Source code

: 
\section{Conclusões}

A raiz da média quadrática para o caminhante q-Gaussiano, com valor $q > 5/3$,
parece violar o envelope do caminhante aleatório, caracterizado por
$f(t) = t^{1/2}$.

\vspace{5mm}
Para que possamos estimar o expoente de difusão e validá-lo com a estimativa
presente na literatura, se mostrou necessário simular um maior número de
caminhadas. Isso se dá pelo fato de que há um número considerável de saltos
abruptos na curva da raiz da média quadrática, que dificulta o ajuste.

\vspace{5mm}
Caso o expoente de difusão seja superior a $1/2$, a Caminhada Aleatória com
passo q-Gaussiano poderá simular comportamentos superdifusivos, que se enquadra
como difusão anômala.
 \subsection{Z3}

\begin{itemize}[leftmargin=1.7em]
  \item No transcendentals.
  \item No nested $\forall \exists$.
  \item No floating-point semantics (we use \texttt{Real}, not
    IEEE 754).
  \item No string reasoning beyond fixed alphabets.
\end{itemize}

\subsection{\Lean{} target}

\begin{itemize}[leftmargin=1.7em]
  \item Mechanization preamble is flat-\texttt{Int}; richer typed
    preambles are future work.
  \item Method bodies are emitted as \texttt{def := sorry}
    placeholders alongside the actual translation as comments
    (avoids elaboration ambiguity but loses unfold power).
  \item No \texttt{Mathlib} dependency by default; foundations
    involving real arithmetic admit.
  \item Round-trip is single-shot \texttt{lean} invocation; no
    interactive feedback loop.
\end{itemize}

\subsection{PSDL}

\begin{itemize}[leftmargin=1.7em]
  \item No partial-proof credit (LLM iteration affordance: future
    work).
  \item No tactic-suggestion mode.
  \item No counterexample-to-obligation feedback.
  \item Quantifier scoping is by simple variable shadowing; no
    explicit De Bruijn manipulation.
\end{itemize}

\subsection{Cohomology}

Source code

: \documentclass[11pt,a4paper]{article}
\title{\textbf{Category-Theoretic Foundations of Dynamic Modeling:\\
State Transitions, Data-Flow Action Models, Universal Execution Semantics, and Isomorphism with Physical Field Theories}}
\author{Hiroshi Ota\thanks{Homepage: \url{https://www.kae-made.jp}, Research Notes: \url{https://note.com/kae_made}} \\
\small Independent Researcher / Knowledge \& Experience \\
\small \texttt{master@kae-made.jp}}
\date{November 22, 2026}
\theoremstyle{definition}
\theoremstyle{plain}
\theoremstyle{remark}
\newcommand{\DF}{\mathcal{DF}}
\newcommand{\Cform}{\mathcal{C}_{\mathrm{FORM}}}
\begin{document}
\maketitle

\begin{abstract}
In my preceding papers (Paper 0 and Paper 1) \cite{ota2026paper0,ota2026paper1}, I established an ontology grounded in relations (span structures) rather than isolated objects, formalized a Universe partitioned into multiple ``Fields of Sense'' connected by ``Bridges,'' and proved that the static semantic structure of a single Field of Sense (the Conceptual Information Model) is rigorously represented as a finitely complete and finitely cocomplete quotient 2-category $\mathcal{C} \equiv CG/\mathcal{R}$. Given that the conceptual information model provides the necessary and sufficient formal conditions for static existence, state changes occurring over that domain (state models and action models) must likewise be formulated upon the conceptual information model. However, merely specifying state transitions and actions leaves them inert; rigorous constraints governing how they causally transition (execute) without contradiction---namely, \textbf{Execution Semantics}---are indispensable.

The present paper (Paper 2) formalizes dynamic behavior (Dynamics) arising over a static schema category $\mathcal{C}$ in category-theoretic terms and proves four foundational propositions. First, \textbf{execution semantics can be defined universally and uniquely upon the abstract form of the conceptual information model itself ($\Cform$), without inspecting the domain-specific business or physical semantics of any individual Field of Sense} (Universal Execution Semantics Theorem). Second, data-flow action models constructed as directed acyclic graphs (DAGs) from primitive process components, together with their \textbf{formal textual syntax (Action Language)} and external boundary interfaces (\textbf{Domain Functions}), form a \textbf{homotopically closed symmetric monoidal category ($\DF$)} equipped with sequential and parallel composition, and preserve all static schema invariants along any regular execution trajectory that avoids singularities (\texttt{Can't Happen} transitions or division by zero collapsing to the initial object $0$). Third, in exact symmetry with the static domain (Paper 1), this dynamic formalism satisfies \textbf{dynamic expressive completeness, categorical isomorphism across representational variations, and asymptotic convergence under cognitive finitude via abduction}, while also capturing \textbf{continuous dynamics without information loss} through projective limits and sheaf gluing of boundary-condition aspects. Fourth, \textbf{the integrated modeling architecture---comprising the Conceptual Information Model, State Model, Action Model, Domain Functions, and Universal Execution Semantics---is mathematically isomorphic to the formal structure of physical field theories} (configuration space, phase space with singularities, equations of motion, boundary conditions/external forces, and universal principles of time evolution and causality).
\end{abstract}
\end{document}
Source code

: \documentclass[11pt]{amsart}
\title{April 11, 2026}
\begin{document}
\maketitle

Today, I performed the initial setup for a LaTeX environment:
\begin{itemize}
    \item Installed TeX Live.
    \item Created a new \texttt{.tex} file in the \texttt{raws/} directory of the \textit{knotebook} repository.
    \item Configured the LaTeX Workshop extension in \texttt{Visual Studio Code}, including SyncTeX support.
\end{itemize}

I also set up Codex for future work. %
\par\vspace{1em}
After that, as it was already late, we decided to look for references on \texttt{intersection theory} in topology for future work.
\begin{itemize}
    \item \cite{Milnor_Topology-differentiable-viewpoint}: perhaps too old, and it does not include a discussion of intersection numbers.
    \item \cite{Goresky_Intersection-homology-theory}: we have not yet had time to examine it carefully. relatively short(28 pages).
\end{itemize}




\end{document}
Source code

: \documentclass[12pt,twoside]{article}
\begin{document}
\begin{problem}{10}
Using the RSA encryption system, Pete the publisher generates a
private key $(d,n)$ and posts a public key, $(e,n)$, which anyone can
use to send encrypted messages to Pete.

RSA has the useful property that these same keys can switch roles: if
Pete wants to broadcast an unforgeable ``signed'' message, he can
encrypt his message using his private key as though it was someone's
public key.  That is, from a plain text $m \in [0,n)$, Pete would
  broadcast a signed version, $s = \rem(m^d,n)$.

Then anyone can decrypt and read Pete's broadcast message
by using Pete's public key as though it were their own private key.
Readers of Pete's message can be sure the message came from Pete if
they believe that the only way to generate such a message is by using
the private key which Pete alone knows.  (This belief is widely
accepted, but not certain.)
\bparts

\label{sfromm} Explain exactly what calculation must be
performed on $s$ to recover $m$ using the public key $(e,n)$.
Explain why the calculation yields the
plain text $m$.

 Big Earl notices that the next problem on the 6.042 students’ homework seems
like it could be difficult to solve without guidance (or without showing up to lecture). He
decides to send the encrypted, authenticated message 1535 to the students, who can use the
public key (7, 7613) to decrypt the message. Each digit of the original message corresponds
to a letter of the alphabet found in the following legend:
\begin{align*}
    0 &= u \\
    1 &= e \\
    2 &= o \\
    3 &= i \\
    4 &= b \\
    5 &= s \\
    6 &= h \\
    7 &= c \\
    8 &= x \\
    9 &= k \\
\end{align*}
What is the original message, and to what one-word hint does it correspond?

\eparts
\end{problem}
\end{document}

......

# Task:
State, as a number only, how many lines in the entries include "documentclass".

# Response below:
3